On the side of my notebook where I attempt to keep my whole world organized, I have written three reminders: Move. Breathe. Listen.
My 9th graders were at their computers hammering away at their literary analysis essay of bildungsroman in To Kill a Mockingbird when I started to notice that the thunder of fingers on the keyboards was giving way to side chatting, fidgeting, and the kind of grabby behavior that used to result in me calling out, “freshman boys, stop touching each other!”
Instead, I said this: “Finish your sentence. Stand, stretch, and touch four textures, then return to work.” I did add a disclaimer about the textures not being attached to humans, because as I mentioned above, my freshmen boys don’t need to be handed excuses to touch each other.
Within a minute, everyone was back in their seats, productivity was back at peak, and a new tool was added to my classroom management toolkit. Now, movement might mean note-taking stations where kids walk the walls to examine and analyze model paragraphs. Movement might mean I give my kids a rich prompt about the poem we just read, then I pair them up and we “go on a field trip” around the building to have a walking conversation. Invariably, I’m happier with what I see and hear compared to when they are all confined to their desks.
I have crested the “half-way through my career” point and I’ve finally realized that there is no good reason to maintain a breakneck pace at everything. Yes, there is much work to be done. Yes, much of that work is important. But I think I’m finally learning that if I want that important work to be done well, sometimes that means I need to slow down.
The reminder to breathe is also critical because my current roles put me in the position to work with people who are facing incredible obstacles. In my work as a union leader, I am called upon to support teachers who might be struggling, perhaps even at the brink of losing their job. In my work as a classroom teacher, I am supporting many students who come to school angry, scared, hungry, or on edge for any number of reasons. People in these situations don’t need someone rushing to check off boxes on a to-do list. They need someone who can pull up a chair next to them, take time for a deep breath, and…
And not just listen; listen wholly, without judgment, without preparing my response, rebuttal or defense, and without letting my mind wander back to that ever-expanding to-do list. It is the hardest thing I have ever tried to do, and compared to any other professional skill I’ve sought to develop, it has had the greatest return on investment.

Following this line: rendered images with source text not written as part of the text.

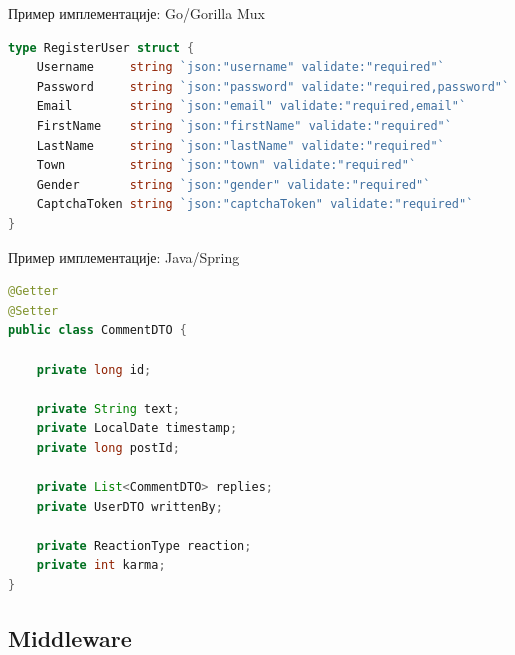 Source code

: \documentclass[aspectratio=169]{beamer}
\begin{document}
    \begin{frame}[fragile]{Пример имплементације: Go/Gorilla Mux}
        \begin{adjustbox}{width=\textwidth,height=\textheight,keepaspectratio}
            \begin{lstlisting}[language=go]
type RegisterUser struct {
    Username     string `json:"username" validate:"required"`
    Password     string `json:"password" validate:"required,password"`
    Email        string `json:"email" validate:"required,email"`
    FirstName    string `json:"firstName" validate:"required"`
    LastName     string `json:"lastName" validate:"required"`
    Town         string `json:"town" validate:"required"`
    Gender       string `json:"gender" validate:"required"`
    CaptchaToken string `json:"captchaToken" validate:"required"`
}
            \end{lstlisting}
        \end{adjustbox}
    \end{frame}
    
    \begin{frame}[fragile]{Пример имплементације: Java/Spring}
        \begin{adjustbox}{width=\textwidth,height=0.4\textheight,keepaspectratio}
            \begin{lstlisting}[language=java]
@Getter
@Setter
public class CommentDTO {

    private long id;

    private String text;
    private LocalDate timestamp;
    private long postId;

    private List<CommentDTO> replies;
    private UserDTO writtenBy;

    private ReactionType reaction;
    private int karma;
}
            \end{lstlisting}
        \end{adjustbox}
    \end{frame}
    
    \subsection[]{Middleware}
    
\end{document}
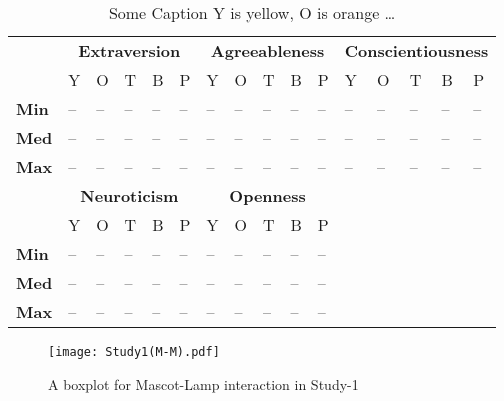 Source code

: \begin{table}[H]
    \renewcommand{\arraystretch}{1.2}
    \caption{Some Caption Y is yellow, O is orange \ldots}
    \label{table:medianMM1}
    \begin{center}
        \begin{tabular}{p{}|
        p{}|p{}|p{}|p{}|p{}||
        p{}|p{}|p{}|p{}|p{}||
        p{}|p{}|p{}|p{}|p{}|}
            \cline{2-16}
            & \multicolumn{5}{c||}{\textbf{Extraversion}} & \multicolumn{5}{c||}{\textbf{Agreeableness}}
            & \multicolumn{5}{c|}{\textbf{Conscientiousness}} \\
            \cline{2-16}
            & Y & O & T & B & P 			    & Y & O & T & B & P  	 	& Y & O & T & B & P     \\
            \cline{2-16}
            \textbf{Min}  	& -- & -- & -- & -- & -- 		& -- & -- & -- & -- & --  	& -- & -- & -- & -- & --  \\
            \textbf{Med} 	& -- & -- & -- & -- & -- 		& -- & -- & -- & -- & --  	& -- & -- & -- & -- & --  \\
            \textbf{Max}	& -- & -- & -- & -- & -- 		& -- & -- & -- & -- & --  	& -- & -- & -- & -- & -- \\
            \cline{2-16}
            \cline{2-11}
            &  \multicolumn{5}{|c||}{\textbf{Neuroticism}} & \multicolumn{5}{|c||}{\textbf{Openness}} \\
            \cline{2-11}
            & Y & O & T & B & P 			& Y & O & T & B & P    		\\
            \cline{2-11}
            \textbf{Min} 	& -- & -- & -- & -- & -- 		& -- & -- & -- & -- & -- 	\\
            \textbf{Med}    & -- & -- & -- & -- & -- 	    & -- & -- & -- & -- & -- 	\\
            \textbf{Max}  	& -- & -- & -- & -- & -- 		& -- & -- & -- & -- & --  	\\
            \cline{2-11}
        \end{tabular}
    \end{center}
\end{table}

\begin{figure}[H]
    \centering
    \texttt{[image: Study1(M-M).pdf]}
    \caption{A boxplot for Mascot-Lamp interaction in Study-1}
    \label{fig:MM1}
\end{figure}

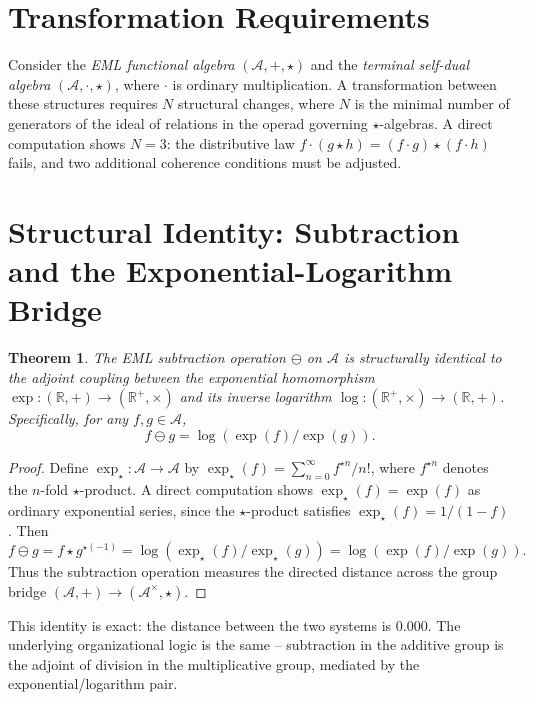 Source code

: \documentclass{article}
\newtheorem{theorem}{Theorem}
\begin{document}
\section{Transformation Requirements}

Consider the \emph{EML functional algebra} $(\mathcal{A}, +, \star)$ and the \emph{terminal self-dual algebra} $(\mathcal{A}, \cdot, \star)$, where $\cdot$ is ordinary multiplication. A transformation between these structures requires $N$ structural changes, where $N$ is the minimal number of generators of the ideal of relations in the operad governing $\star$-algebras. A direct computation shows $N = 3$: the distributive law $f \cdot (g \star h) = (f \cdot g) \star (f \cdot h)$ fails, and two additional coherence conditions must be adjusted.

\section{Structural Identity: Subtraction and the Exponential-Logarithm Bridge}

\begin{theorem}
The EML subtraction operation $\ominus$ on $\mathcal{A}$ is structurally identical to the adjoint coupling between the exponential homomorphism $\exp : (\mathbb{R},+) \to (\mathbb{R}^+,\times)$ and its inverse logarithm $\log : (\mathbb{R}^+,\times) \to (\mathbb{R},+)$. Specifically, for any $f,g \in \mathcal{A}$,
\[
f \ominus g = \log( \exp(f) / \exp(g) ).
\]
\end{theorem}

\begin{proof}
Define $\exp_\star : \mathcal{A} \to \mathcal{A}$ by $\exp_\star(f) = \sum_{n=0}^\infty f^{\star n}/n!$, where $f^{\star n}$ denotes the $n$-fold $\star$-product. A direct computation shows $\exp_\star(f) = \exp(f)$ as ordinary exponential series, since the $\star$-product satisfies $\exp_\star(f) = 1/(1 - f)$. Then
\[
f \ominus g = f \star g^{\star(-1)} = \log( \exp_\star(f) / \exp_\star(g) ) = \log( \exp(f) / \exp(g) ).
\]
Thus the subtraction operation measures the directed distance across the group bridge $(\mathcal{A},+) \to (\mathcal{A}^\times, \star)$.
\end{proof}

This identity is exact: the distance between the two systems is $0.000$. The underlying organizational logic is the same -- subtraction in the additive group is the adjoint of division in the multiplicative group, mediated by the exponential/logarithm pair.
\end{document}
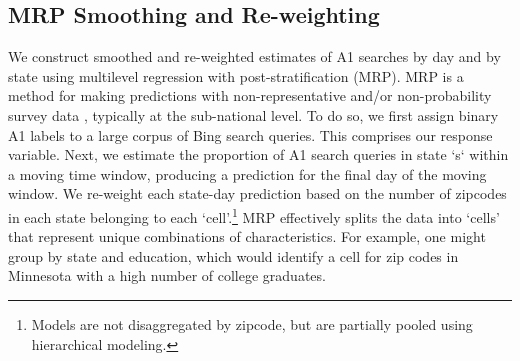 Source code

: \documentclass[fleqn,10pt]{wlscirep}
\begin{document}


\subsection*{MRP Smoothing and Re-weighting}

We construct smoothed and re-weighted estimates of A1 searches by day and by state using multilevel regression with post-stratification (MRP). MRP is a method for making predictions with non-representative and/or non-probability survey data \cite{park_gelman_bafumi_2004}, typically at the sub-national level. To do so, we first assign binary A1 labels to a large corpus of Bing search queries. This comprises our response variable. Next, we estimate the proportion of A1 search queries in state `s` within a moving time window, producing a prediction for the final day of the moving window. We re-weight each state-day prediction based on the number of zipcodes in each state belonging to each `cell'.\footnote{Models are not disaggregated by zipcode, but are partially pooled using hierarchical modeling.} MRP effectively splits the data into `cells' that represent unique combinations of characteristics. For example, one might group by state and education, which would identify a cell for zip codes in Minnesota with a high number of college graduates.
\end{document}
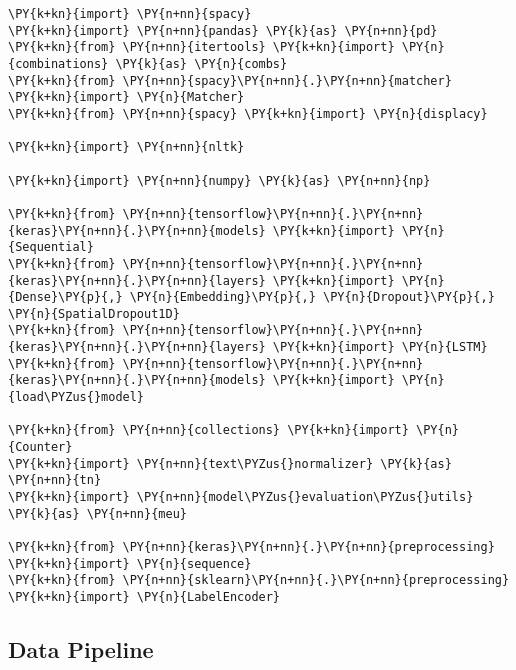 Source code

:     
    \begin{tcolorbox}[breakable, size=fbox, boxrule=1pt, pad at break*=1mm,colback=cellbackground, colframe=cellborder]
\begin{Verbatim}[commandchars=\\\{\}]
\PY{k+kn}{import} \PY{n+nn}{spacy}
\PY{k+kn}{import} \PY{n+nn}{pandas} \PY{k}{as} \PY{n+nn}{pd}
\PY{k+kn}{from} \PY{n+nn}{itertools} \PY{k+kn}{import} \PY{n}{combinations} \PY{k}{as} \PY{n}{combs}
\PY{k+kn}{from} \PY{n+nn}{spacy}\PY{n+nn}{.}\PY{n+nn}{matcher} \PY{k+kn}{import} \PY{n}{Matcher}
\PY{k+kn}{from} \PY{n+nn}{spacy} \PY{k+kn}{import} \PY{n}{displacy}

\PY{k+kn}{import} \PY{n+nn}{nltk}

\PY{k+kn}{import} \PY{n+nn}{numpy} \PY{k}{as} \PY{n+nn}{np}

\PY{k+kn}{from} \PY{n+nn}{tensorflow}\PY{n+nn}{.}\PY{n+nn}{keras}\PY{n+nn}{.}\PY{n+nn}{models} \PY{k+kn}{import} \PY{n}{Sequential}
\PY{k+kn}{from} \PY{n+nn}{tensorflow}\PY{n+nn}{.}\PY{n+nn}{keras}\PY{n+nn}{.}\PY{n+nn}{layers} \PY{k+kn}{import} \PY{n}{Dense}\PY{p}{,} \PY{n}{Embedding}\PY{p}{,} \PY{n}{Dropout}\PY{p}{,} \PY{n}{SpatialDropout1D}
\PY{k+kn}{from} \PY{n+nn}{tensorflow}\PY{n+nn}{.}\PY{n+nn}{keras}\PY{n+nn}{.}\PY{n+nn}{layers} \PY{k+kn}{import} \PY{n}{LSTM}
\PY{k+kn}{from} \PY{n+nn}{tensorflow}\PY{n+nn}{.}\PY{n+nn}{keras}\PY{n+nn}{.}\PY{n+nn}{models} \PY{k+kn}{import} \PY{n}{load\PYZus{}model}

\PY{k+kn}{from} \PY{n+nn}{collections} \PY{k+kn}{import} \PY{n}{Counter}
\PY{k+kn}{import} \PY{n+nn}{text\PYZus{}normalizer} \PY{k}{as} \PY{n+nn}{tn}
\PY{k+kn}{import} \PY{n+nn}{model\PYZus{}evaluation\PYZus{}utils} \PY{k}{as} \PY{n+nn}{meu}

\PY{k+kn}{from} \PY{n+nn}{keras}\PY{n+nn}{.}\PY{n+nn}{preprocessing} \PY{k+kn}{import} \PY{n}{sequence}
\PY{k+kn}{from} \PY{n+nn}{sklearn}\PY{n+nn}{.}\PY{n+nn}{preprocessing} \PY{k+kn}{import} \PY{n}{LabelEncoder}
\end{Verbatim}
\end{tcolorbox}

    \hypertarget{data-pipeline}{%
\subsection{Data Pipeline}\label{data-pipeline}}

I’ve turned these three reminders into central tenets of my classroom. I teach my students to monitor their own minds and bodies, and to move when they need to: go for a walk to the water fountain, grab a clipboard and work while standing, or stand walk to the window and back to give the brain a break.
We also take time to breathe. Sometimes it is as formal as guided breathing, sometimes it is just a matter of building in time to slow down and reflect on work and learning. At first, slowing down to breathe and reflect is so foreign a concept that they resist.
Last, since listening is a skill I’m personally refining, it is a skill I take time to deliberately teach. We talk about what real listening looks and feels like. We practice it during discussions. We monitor our experience in the role of listener. Students often point out that listening is something that we just don’t do much in our culture, and how much better things are when you both listen and feel listened to.
Teaching is complicated work, for sure. For me, these three little reminders have made all the difference: Move. Breathe. Listen.